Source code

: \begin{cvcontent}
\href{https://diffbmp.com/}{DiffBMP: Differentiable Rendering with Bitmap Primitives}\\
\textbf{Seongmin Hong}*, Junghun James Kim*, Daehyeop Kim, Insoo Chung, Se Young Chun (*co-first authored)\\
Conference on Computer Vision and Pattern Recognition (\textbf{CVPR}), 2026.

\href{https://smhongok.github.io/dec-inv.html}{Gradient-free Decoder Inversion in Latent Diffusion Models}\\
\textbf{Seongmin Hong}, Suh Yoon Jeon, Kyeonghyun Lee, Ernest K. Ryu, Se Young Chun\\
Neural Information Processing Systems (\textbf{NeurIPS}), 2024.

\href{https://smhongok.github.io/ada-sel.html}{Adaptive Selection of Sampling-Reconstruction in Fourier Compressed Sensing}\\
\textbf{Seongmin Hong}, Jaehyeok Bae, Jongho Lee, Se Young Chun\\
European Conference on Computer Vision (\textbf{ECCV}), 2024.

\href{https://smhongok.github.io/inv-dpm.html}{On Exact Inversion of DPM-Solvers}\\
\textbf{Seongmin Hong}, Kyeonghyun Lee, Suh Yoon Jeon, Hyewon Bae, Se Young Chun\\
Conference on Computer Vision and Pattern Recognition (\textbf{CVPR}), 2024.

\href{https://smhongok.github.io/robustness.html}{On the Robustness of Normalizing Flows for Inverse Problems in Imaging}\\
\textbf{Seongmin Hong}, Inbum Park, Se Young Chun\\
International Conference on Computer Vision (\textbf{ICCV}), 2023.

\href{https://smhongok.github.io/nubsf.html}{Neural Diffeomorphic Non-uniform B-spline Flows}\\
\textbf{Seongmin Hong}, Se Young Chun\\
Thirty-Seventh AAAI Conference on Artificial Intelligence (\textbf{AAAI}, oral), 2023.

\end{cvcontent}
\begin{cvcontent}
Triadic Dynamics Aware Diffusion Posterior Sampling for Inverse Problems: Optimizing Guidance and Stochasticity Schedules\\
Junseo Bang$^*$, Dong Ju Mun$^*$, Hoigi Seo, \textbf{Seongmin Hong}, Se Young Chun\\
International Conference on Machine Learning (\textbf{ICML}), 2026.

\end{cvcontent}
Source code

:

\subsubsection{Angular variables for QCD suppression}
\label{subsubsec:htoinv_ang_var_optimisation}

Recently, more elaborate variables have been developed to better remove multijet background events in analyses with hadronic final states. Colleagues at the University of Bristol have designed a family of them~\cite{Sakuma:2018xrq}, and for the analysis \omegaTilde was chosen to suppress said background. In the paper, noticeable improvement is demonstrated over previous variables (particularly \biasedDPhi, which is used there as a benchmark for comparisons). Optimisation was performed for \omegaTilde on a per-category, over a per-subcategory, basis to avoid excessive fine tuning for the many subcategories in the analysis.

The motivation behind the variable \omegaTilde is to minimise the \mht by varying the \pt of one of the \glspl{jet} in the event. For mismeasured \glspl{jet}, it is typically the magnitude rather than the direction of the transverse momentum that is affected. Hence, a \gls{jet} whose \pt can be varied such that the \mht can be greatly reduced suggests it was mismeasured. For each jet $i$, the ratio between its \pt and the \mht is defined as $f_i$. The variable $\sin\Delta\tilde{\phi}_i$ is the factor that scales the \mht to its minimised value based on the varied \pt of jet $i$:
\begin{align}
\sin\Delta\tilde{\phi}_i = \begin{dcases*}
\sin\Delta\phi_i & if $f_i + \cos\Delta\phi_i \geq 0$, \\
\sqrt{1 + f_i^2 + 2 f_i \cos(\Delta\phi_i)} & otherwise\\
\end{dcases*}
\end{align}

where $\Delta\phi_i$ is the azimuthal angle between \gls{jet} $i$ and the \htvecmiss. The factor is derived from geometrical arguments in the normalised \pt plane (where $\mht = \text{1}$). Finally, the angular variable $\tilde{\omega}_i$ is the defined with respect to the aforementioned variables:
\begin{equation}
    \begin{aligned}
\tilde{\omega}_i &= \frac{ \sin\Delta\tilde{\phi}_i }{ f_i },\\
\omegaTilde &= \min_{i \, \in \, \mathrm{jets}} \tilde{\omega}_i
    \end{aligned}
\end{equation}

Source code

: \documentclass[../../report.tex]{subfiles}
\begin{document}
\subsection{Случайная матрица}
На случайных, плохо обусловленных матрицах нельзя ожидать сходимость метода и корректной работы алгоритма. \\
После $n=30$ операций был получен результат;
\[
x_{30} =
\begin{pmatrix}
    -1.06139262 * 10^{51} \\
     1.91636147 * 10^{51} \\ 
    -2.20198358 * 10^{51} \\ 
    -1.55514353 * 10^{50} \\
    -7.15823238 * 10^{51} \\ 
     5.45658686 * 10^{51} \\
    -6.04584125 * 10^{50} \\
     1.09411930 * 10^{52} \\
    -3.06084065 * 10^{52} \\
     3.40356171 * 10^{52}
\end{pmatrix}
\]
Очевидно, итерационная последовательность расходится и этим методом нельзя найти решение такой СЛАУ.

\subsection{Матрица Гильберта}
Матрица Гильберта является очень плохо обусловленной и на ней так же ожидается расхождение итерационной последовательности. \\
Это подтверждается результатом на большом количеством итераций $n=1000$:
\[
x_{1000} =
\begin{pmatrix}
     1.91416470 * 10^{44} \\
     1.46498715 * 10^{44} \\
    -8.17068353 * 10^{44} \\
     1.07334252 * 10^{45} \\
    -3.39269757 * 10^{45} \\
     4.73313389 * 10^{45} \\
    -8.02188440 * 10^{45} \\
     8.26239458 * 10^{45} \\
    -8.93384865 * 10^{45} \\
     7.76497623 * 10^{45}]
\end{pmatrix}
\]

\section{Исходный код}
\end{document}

*Work task:*
The response has to give back every record verbatim.

*Exercise response:*
Source code

: \begin{cvcontent}
\href{https://diffbmp.com/}{DiffBMP: Differentiable Rendering with Bitmap Primitives}\\
\textbf{Seongmin Hong}*, Junghun James Kim*, Daehyeop Kim, Insoo Chung, Se Young Chun (*co-first authored)\\
Conference on Computer Vision and Pattern Recognition (\textbf{CVPR}), 2026.

\href{https://smhongok.github.io/dec-inv.html}{Gradient-free Decoder Inversion in Latent Diffusion Models}\\
\textbf{Seongmin Hong}, Suh Yoon Jeon, Kyeonghyun Lee, Ernest K. Ryu, Se Young Chun\\
Neural Information Processing Systems (\textbf{NeurIPS}), 2024.

\href{https://smhongok.github.io/ada-sel.html}{Adaptive Selection of Sampling-Reconstruction in Fourier Compressed Sensing}\\
\textbf{Seongmin Hong}, Jaehyeok Bae, Jongho Lee, Se Young Chun\\
European Conference on Computer Vision (\textbf{ECCV}), 2024.

\href{https://smhongok.github.io/inv-dpm.html}{On Exact Inversion of DPM-Solvers}\\
\textbf{Seongmin Hong}, Kyeonghyun Lee, Suh Yoon Jeon, Hyewon Bae, Se Young Chun\\
Conference on Computer Vision and Pattern Recognition (\textbf{CVPR}), 2024.

\href{https://smhongok.github.io/robustness.html}{On the Robustness of Normalizing Flows for Inverse Problems in Imaging}\\
\textbf{Seongmin Hong}, Inbum Park, Se Young Chun\\
International Conference on Computer Vision (\textbf{ICCV}), 2023.

\href{https://smhongok.github.io/nubsf.html}{Neural Diffeomorphic Non-uniform B-spline Flows}\\
\textbf{Seongmin Hong}, Se Young Chun\\
Thirty-Seventh AAAI Conference on Artificial Intelligence (\textbf{AAAI}, oral), 2023.

\end{cvcontent}
\begin{cvcontent}
Triadic Dynamics Aware Diffusion Posterior Sampling for Inverse Problems: Optimizing Guidance and Stochasticity Schedules\\
Junseo Bang$^*$, Dong Ju Mun$^*$, Hoigi Seo, \textbf{Seongmin Hong}, Se Young Chun\\
International Conference on Machine Learning (\textbf{ICML}), 2026.

\end{cvcontent}
Source code

:

\subsubsection{Angular variables for QCD suppression}
\label{subsubsec:htoinv_ang_var_optimisation}

Recently, more elaborate variables have been developed to better remove multijet background events in analyses with hadronic final states. Colleagues at the University of Bristol have designed a family of them~\cite{Sakuma:2018xrq}, and for the analysis \omegaTilde was chosen to suppress said background. In the paper, noticeable improvement is demonstrated over previous variables (particularly \biasedDPhi, which is used there as a benchmark for comparisons). Optimisation was performed for \omegaTilde on a per-category, over a per-subcategory, basis to avoid excessive fine tuning for the many subcategories in the analysis.

The motivation behind the variable \omegaTilde is to minimise the \mht by varying the \pt of one of the \glspl{jet} in the event. For mismeasured \glspl{jet}, it is typically the magnitude rather than the direction of the transverse momentum that is affected. Hence, a \gls{jet} whose \pt can be varied such that the \mht can be greatly reduced suggests it was mismeasured. For each jet $i$, the ratio between its \pt and the \mht is defined as $f_i$. The variable $\sin\Delta\tilde{\phi}_i$ is the factor that scales the \mht to its minimised value based on the varied \pt of jet $i$:
\begin{align}
\sin\Delta\tilde{\phi}_i = \begin{dcases*}
\sin\Delta\phi_i & if $f_i + \cos\Delta\phi_i \geq 0$, \\
\sqrt{1 + f_i^2 + 2 f_i \cos(\Delta\phi_i)} & otherwise\\
\end{dcases*}
\end{align}

where $\Delta\phi_i$ is the azimuthal angle between \gls{jet} $i$ and the \htvecmiss. The factor is derived from geometrical arguments in the normalised \pt plane (where $\mht = \text{1}$). Finally, the angular variable $\tilde{\omega}_i$ is the defined with respect to the aforementioned variables:
\begin{equation}
    \begin{aligned}
\tilde{\omega}_i &= \frac{ \sin\Delta\tilde{\phi}_i }{ f_i },\\
\omegaTilde &= \min_{i \, \in \, \mathrm{jets}} \tilde{\omega}_i
    \end{aligned}
\end{equation}

Source code

: \documentclass[../../report.tex]{subfiles}
\begin{document}
\subsection{Случайная матрица}
На случайных, плохо обусловленных матрицах нельзя ожидать сходимость метода и корректной работы алгоритма. \\
После $n=30$ операций был получен результат;
\[
x_{30} =
\begin{pmatrix}
    -1.06139262 * 10^{51} \\
     1.91636147 * 10^{51} \\ 
    -2.20198358 * 10^{51} \\ 
    -1.55514353 * 10^{50} \\
    -7.15823238 * 10^{51} \\ 
     5.45658686 * 10^{51} \\
    -6.04584125 * 10^{50} \\
     1.09411930 * 10^{52} \\
    -3.06084065 * 10^{52} \\
     3.40356171 * 10^{52}
\end{pmatrix}
\]
Очевидно, итерационная последовательность расходится и этим методом нельзя найти решение такой СЛАУ.

\subsection{Матрица Гильберта}
Матрица Гильберта является очень плохо обусловленной и на ней так же ожидается расхождение итерационной последовательности. \\
Это подтверждается результатом на большом количеством итераций $n=1000$:
\[
x_{1000} =
\begin{pmatrix}
     1.91416470 * 10^{44} \\
     1.46498715 * 10^{44} \\
    -8.17068353 * 10^{44} \\
     1.07334252 * 10^{45} \\
    -3.39269757 * 10^{45} \\
     4.73313389 * 10^{45} \\
    -8.02188440 * 10^{45} \\
     8.26239458 * 10^{45} \\
    -8.93384865 * 10^{45} \\
     7.76497623 * 10^{45}]
\end{pmatrix}
\]

\section{Исходный код}
\end{document}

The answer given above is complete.